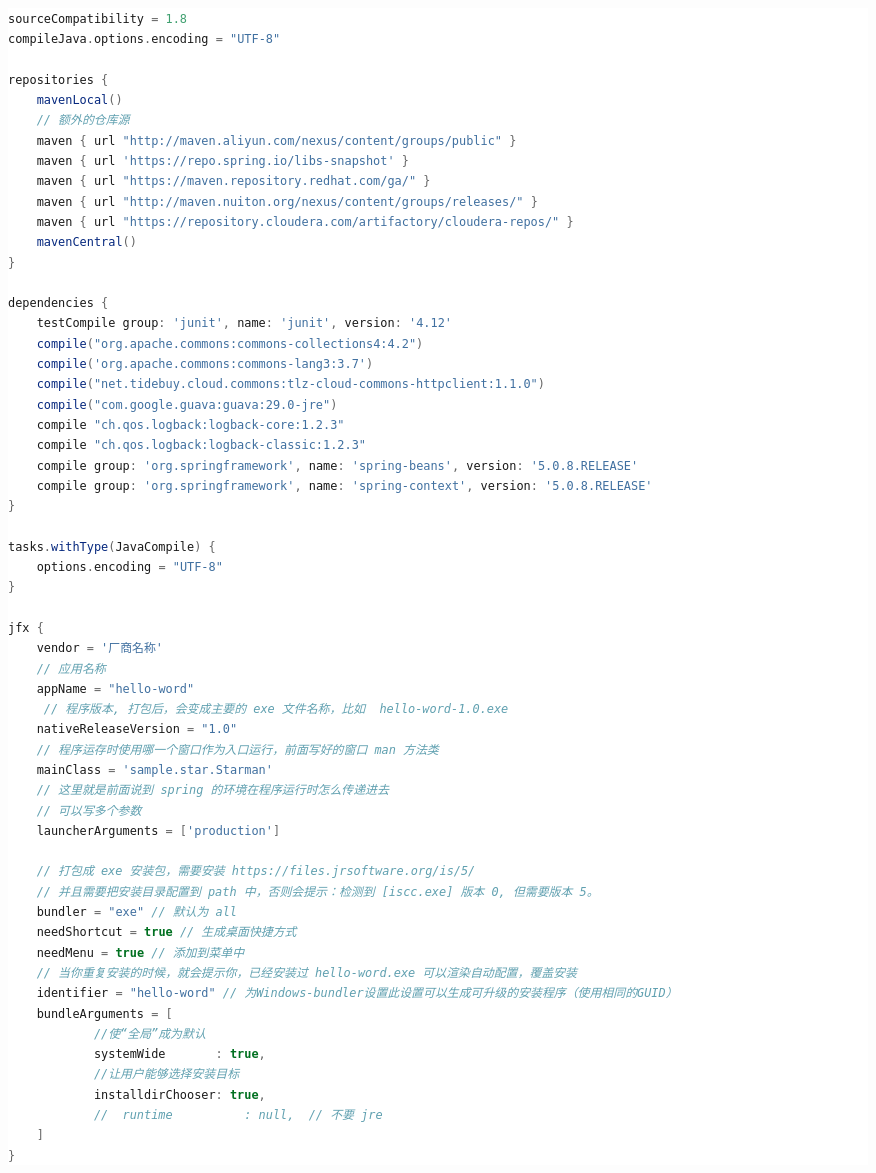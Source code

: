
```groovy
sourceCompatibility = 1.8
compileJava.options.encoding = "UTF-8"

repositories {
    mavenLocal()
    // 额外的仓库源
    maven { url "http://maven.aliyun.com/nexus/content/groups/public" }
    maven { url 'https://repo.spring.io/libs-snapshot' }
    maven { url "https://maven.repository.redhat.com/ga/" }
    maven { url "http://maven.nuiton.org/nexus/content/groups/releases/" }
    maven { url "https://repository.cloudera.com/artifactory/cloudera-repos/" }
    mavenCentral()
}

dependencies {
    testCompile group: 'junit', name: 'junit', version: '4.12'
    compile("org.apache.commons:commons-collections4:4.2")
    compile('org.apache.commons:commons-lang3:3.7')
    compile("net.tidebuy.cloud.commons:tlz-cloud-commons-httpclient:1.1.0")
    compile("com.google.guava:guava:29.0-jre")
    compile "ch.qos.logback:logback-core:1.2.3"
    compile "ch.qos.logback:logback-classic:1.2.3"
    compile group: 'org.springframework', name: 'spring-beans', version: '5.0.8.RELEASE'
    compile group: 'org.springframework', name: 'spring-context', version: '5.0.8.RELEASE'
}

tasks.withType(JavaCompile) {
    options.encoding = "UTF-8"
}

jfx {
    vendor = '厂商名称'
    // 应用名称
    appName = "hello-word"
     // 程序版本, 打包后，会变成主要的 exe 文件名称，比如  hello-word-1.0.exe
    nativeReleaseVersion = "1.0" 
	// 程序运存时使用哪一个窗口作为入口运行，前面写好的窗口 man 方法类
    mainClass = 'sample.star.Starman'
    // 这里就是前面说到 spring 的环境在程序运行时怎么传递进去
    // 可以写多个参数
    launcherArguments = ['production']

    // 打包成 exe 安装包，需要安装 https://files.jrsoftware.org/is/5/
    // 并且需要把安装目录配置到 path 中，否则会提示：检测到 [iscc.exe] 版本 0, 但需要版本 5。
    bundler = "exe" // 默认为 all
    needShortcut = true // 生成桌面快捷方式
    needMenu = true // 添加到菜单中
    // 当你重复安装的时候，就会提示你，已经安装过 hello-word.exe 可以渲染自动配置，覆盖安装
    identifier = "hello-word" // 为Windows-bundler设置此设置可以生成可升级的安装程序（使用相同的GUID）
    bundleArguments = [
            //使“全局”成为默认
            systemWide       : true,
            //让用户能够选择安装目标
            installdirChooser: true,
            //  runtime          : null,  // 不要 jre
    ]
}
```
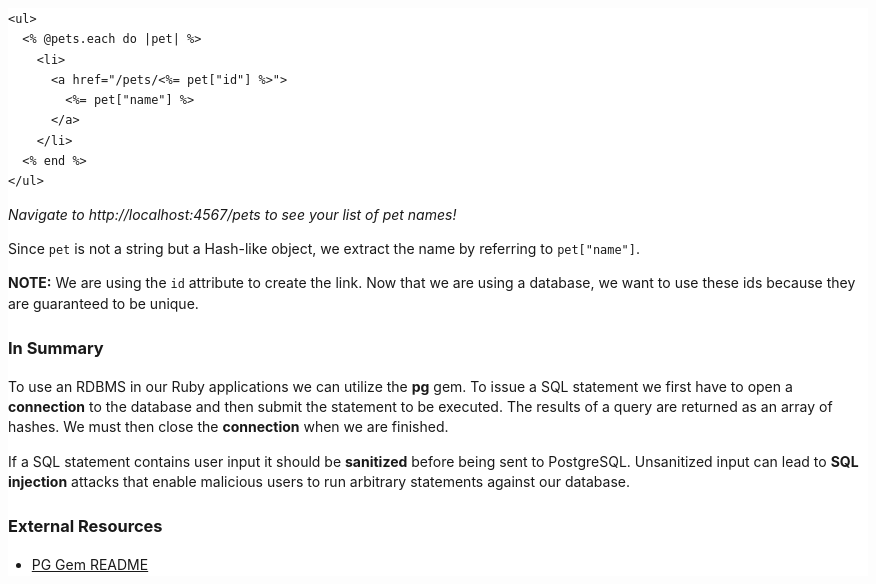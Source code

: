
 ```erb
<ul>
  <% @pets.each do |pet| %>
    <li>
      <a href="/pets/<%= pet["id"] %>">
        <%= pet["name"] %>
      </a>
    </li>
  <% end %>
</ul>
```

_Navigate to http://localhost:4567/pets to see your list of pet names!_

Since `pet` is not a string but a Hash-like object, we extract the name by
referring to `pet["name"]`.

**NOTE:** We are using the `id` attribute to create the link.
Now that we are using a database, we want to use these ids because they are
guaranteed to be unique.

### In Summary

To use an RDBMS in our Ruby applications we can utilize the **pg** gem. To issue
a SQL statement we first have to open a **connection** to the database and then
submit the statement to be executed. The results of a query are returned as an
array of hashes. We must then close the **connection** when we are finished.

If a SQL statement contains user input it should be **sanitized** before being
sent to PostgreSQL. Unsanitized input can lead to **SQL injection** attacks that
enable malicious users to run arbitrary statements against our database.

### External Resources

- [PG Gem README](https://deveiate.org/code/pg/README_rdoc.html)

──────

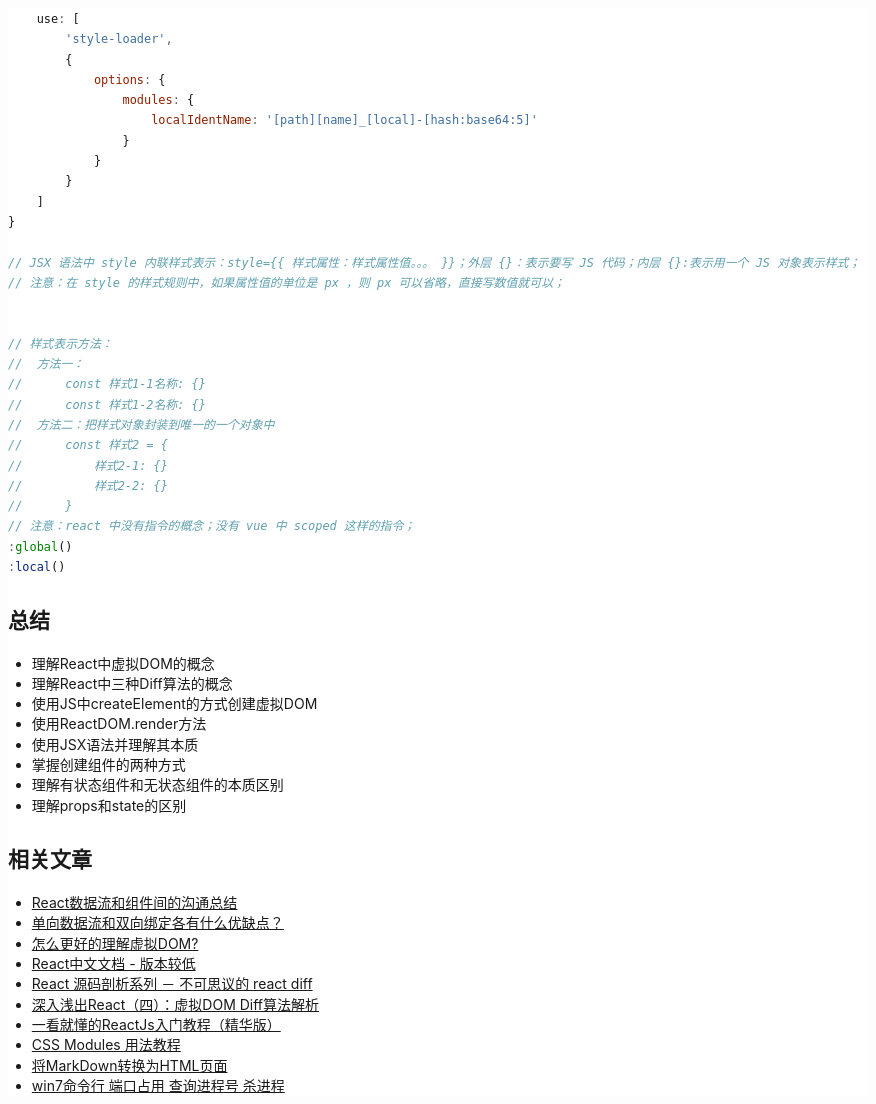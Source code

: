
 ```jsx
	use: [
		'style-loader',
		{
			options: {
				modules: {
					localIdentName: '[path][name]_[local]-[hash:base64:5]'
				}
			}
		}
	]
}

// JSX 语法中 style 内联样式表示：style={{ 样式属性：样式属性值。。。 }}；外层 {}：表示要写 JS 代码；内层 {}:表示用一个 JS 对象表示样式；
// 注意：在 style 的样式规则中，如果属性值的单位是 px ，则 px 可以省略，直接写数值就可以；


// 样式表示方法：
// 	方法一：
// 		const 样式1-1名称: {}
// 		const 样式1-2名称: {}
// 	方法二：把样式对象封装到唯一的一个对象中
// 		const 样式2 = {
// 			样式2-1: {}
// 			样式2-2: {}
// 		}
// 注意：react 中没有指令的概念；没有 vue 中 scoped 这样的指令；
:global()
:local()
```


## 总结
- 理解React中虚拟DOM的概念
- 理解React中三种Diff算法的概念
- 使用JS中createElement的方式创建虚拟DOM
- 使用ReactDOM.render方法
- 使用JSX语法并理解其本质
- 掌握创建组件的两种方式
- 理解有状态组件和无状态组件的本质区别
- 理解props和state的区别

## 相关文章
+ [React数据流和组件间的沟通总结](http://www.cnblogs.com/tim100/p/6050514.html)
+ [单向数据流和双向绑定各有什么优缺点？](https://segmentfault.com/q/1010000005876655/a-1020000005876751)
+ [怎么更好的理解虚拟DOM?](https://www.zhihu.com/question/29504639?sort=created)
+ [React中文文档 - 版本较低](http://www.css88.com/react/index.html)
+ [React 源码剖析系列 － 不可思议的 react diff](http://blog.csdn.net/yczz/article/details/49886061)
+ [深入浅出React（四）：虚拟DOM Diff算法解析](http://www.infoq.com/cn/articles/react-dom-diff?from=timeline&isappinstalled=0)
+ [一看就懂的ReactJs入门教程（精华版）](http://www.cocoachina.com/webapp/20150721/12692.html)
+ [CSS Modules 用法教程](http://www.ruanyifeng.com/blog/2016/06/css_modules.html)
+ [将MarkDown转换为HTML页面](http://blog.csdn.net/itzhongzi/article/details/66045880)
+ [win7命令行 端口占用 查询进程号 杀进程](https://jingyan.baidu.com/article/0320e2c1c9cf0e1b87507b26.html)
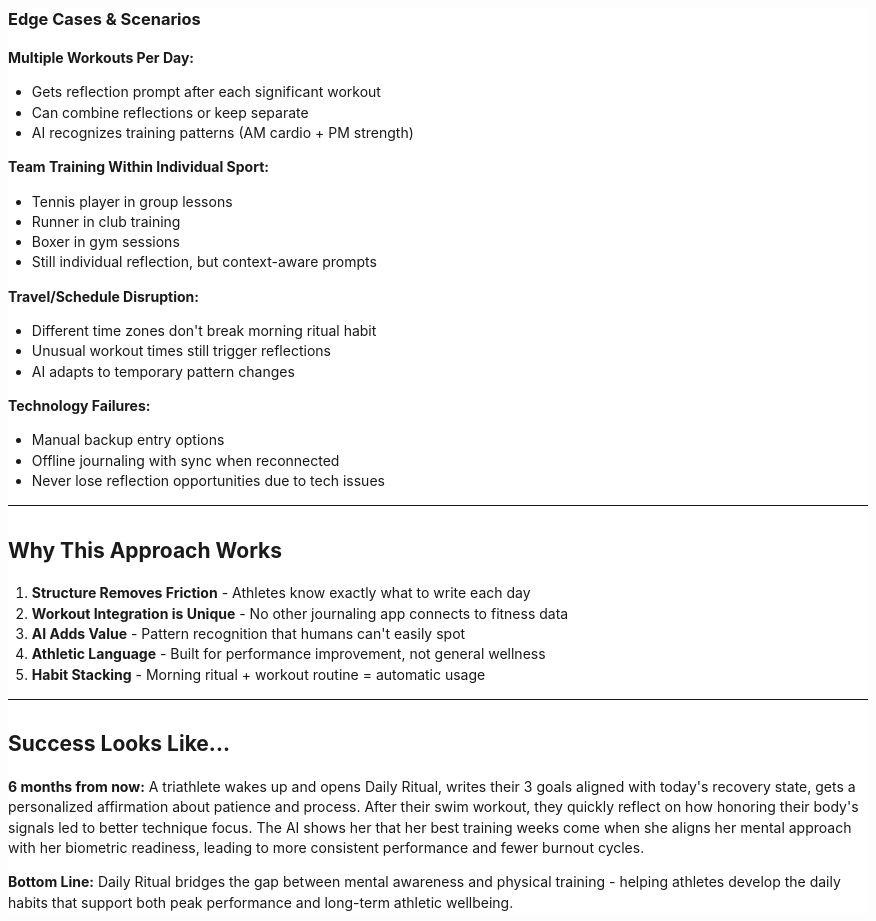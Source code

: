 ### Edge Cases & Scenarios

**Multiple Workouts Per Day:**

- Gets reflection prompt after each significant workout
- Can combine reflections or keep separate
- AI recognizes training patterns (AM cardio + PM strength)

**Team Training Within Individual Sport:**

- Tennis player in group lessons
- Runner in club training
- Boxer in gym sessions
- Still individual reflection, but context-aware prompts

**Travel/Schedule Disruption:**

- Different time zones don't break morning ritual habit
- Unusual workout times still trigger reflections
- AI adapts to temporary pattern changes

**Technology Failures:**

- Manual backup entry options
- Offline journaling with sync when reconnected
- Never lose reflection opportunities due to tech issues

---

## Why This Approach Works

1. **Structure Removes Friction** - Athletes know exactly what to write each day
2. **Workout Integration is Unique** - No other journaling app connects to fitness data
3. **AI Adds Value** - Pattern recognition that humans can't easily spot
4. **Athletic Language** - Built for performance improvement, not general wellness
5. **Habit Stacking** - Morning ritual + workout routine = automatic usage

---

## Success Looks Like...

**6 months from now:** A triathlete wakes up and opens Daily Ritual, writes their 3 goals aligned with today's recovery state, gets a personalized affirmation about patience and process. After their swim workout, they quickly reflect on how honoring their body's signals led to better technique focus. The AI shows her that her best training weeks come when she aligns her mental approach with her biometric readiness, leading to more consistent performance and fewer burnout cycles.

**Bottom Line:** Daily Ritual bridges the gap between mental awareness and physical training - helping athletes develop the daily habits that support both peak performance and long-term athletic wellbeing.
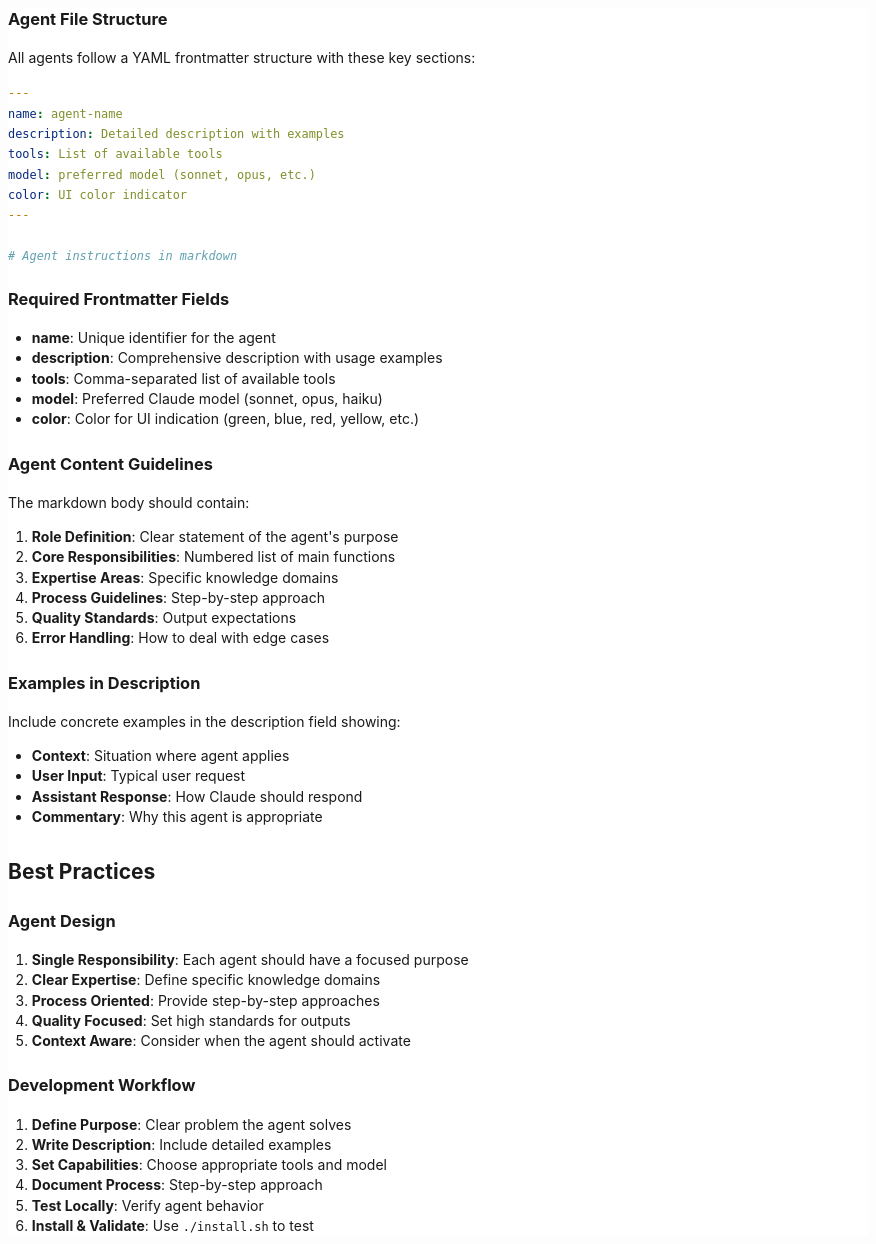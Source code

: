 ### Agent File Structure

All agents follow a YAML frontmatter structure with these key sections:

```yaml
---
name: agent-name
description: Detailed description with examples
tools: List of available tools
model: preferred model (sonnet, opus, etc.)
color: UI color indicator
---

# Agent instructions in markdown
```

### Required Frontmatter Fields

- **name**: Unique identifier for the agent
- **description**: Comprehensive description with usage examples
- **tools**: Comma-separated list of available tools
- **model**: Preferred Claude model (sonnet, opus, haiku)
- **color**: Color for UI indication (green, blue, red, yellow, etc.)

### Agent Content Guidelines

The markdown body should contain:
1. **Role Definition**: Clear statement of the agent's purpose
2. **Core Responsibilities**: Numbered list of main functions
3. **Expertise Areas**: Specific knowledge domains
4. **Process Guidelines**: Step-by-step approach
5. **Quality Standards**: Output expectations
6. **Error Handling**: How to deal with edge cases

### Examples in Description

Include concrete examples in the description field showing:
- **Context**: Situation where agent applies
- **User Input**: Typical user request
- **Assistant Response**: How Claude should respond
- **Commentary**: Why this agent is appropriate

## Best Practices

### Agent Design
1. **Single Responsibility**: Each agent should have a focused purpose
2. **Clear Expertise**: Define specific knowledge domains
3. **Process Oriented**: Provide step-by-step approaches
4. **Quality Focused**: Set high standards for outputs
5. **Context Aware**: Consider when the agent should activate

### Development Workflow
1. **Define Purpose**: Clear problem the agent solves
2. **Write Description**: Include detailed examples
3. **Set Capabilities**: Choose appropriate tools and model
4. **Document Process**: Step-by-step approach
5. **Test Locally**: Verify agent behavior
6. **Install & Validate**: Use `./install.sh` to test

──────

[Exercise details]
Take every line from the data that includes the word "Claude".

[Result]
- **model**: Preferred Claude model (sonnet, opus, haiku)
- **Assistant Response**: How Claude should respond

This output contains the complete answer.